Make an exact copy of the records below, leaving every image out.

[Records for processing Boundary: Start]

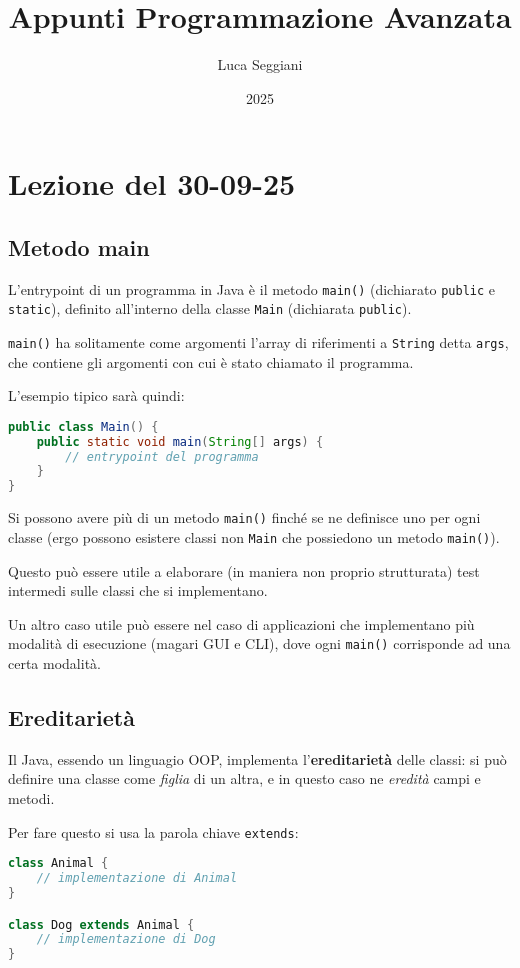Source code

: \documentclass[a4paper,11pt]{article}
\title{Appunti Programmazione Avanzata}
\author{Luca Seggiani}
\date{2025}
\begin{document}
\section{Lezione del 30-09-25}

\thispagestyle{empty}
\pagestyle{fancy}

\subsection{Metodo main}
L'entrypoint di un programma in Java è il metodo \lstinline|main()| (dichiarato \lstinline|public| e \lstinline|static|), definito all'interno della classe \lstinline|Main| (dichiarata \lstinline|public|).

\lstinline|main()| ha solitamente come argomenti l'array di riferimenti a \lstinline|String| detta \lstinline|args|, che contiene gli argomenti con cui è stato chiamato il programma.

L'esempio tipico sarà quindi:
\begin{lstlisting}[language=java, style=codestyle]	
public class Main() {
	public static void main(String[] args) {
		// entrypoint del programma 
	}
}
\end{lstlisting}

Si possono avere più di un metodo \lstinline|main()| finché se ne definisce uno per ogni classe (ergo possono esistere classi non \lstinline|Main| che possiedono un metodo \lstinline|main()|).

Questo può essere utile a elaborare (in maniera non proprio strutturata) test intermedi sulle classi che si implementano.

Un altro caso utile può essere nel caso di applicazioni che implementano più modalità di esecuzione (magari GUI e CLI), dove ogni \lstinline|main()| corrisponde ad una certa modalità.

\subsection{Ereditarietà}
Il Java, essendo un linguagio OOP, implementa l'\textbf{ereditarietà} delle classi: si può definire una classe come \textit{figlia} di un altra, e in questo caso ne \textit{eredità} campi e metodi.

Per fare questo si usa la parola chiave \lstinline|extends|:
\begin{lstlisting}[language=java, style=codestyle]	
class Animal {
	// implementazione di Animal
}

class Dog extends Animal {
	// implementazione di Dog
}
\end{lstlisting}
\end{document}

[Records for processing Boundary: End]

_Task output_
Source code

: \documentclass[a4paper,11pt]{article}
\title{Appunti Programmazione Avanzata}
\author{Luca Seggiani}
\date{2025}
\begin{document}
\section{Lezione del 30-09-25}

\thispagestyle{empty}
\pagestyle{fancy}

\subsection{Metodo main}
L'entrypoint di un programma in Java è il metodo \lstinline|main()| (dichiarato \lstinline|public| e \lstinline|static|), definito all'interno della classe \lstinline|Main| (dichiarata \lstinline|public|).

\lstinline|main()| ha solitamente come argomenti l'array di riferimenti a \lstinline|String| detta \lstinline|args|, che contiene gli argomenti con cui è stato chiamato il programma.

L'esempio tipico sarà quindi:
\begin{lstlisting}[language=java, style=codestyle]	
public class Main() {
	public static void main(String[] args) {
		// entrypoint del programma 
	}
}
\end{lstlisting}

Si possono avere più di un metodo \lstinline|main()| finché se ne definisce uno per ogni classe (ergo possono esistere classi non \lstinline|Main| che possiedono un metodo \lstinline|main()|).

Questo può essere utile a elaborare (in maniera non proprio strutturata) test intermedi sulle classi che si implementano.

Un altro caso utile può essere nel caso di applicazioni che implementano più modalità di esecuzione (magari GUI e CLI), dove ogni \lstinline|main()| corrisponde ad una certa modalità.

\subsection{Ereditarietà}
Il Java, essendo un linguagio OOP, implementa l'\textbf{ereditarietà} delle classi: si può definire una classe come \textit{figlia} di un altra, e in questo caso ne \textit{eredità} campi e metodi.

Per fare questo si usa la parola chiave \lstinline|extends|:
\begin{lstlisting}[language=java, style=codestyle]	
class Animal {
	// implementazione di Animal
}

class Dog extends Animal {
	// implementazione di Dog
}
\end{lstlisting}
\end{document}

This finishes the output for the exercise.